→ **WHAT TO DO**:
Find the line with "[TdM](../../readme_en.md) > [MSC" in the entries below, then reproduce it and every line after it down to and including the line with "# Statistically scaled", exactly.

DATA IN THIS EXERCISE section start

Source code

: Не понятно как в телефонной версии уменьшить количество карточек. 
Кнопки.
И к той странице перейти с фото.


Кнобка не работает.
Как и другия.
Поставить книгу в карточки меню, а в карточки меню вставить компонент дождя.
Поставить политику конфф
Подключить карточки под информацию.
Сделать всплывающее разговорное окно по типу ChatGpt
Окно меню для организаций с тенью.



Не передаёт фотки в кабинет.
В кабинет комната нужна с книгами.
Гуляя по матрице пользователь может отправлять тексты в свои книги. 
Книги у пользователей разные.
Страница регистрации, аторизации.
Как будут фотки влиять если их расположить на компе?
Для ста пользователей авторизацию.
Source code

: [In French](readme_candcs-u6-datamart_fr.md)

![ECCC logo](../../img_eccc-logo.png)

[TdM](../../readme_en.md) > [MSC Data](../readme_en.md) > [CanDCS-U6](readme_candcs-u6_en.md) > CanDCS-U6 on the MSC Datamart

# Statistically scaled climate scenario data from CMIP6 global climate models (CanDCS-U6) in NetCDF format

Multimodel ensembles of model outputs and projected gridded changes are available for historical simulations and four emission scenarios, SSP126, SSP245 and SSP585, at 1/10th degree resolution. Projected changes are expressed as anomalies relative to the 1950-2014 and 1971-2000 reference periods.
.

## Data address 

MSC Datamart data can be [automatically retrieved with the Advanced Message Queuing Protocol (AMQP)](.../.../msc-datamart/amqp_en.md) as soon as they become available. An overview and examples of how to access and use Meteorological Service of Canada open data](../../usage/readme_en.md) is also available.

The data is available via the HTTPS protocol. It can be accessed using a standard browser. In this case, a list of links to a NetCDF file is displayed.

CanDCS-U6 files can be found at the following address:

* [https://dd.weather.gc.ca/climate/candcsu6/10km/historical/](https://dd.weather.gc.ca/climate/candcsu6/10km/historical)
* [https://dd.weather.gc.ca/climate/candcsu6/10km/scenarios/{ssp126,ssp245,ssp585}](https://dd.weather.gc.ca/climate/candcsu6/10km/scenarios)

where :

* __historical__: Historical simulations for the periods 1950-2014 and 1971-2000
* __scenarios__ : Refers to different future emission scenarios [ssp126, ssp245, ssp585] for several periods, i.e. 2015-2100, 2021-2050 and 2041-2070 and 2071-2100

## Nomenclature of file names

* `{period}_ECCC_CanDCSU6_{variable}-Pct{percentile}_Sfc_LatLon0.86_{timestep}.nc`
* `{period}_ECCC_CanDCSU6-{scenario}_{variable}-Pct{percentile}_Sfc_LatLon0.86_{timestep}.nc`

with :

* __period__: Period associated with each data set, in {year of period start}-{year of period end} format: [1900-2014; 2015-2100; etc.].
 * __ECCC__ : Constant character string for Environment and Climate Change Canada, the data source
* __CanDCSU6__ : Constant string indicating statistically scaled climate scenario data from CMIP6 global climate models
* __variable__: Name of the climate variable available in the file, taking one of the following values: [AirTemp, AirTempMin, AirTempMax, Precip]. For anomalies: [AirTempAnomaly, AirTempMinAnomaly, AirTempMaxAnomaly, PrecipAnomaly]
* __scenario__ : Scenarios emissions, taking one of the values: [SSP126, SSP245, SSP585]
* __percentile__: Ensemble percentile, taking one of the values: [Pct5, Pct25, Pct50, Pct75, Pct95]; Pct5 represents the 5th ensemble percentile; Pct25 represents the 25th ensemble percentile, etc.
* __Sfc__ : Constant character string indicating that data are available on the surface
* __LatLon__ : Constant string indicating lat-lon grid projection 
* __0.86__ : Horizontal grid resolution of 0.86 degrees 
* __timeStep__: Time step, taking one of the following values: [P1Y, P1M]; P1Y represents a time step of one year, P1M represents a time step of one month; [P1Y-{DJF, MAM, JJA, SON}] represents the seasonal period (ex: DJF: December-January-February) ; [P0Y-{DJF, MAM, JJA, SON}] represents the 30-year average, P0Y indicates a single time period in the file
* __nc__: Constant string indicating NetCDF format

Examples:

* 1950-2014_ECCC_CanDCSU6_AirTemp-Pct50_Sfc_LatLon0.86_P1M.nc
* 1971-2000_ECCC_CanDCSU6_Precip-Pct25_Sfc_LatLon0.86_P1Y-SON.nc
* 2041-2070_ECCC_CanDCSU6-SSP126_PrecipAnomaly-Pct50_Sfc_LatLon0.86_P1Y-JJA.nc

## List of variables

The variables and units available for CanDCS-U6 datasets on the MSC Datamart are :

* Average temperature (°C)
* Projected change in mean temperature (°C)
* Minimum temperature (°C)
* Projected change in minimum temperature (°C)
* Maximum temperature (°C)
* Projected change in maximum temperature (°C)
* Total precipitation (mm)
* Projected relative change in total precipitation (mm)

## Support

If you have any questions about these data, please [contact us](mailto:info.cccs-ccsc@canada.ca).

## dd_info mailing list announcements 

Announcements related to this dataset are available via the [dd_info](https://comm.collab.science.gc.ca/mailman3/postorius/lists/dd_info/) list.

DATA IN THIS EXERCISE section end

→ **RESULT**:
[TdM](../../readme_en.md) > [MSC Data](../readme_en.md) > [CanDCS-U6](readme_candcs-u6_en.md) > CanDCS-U6 on the MSC Datamart

# Statistically scaled climate scenario data from CMIP6 global climate models (CanDCS-U6) in NetCDF format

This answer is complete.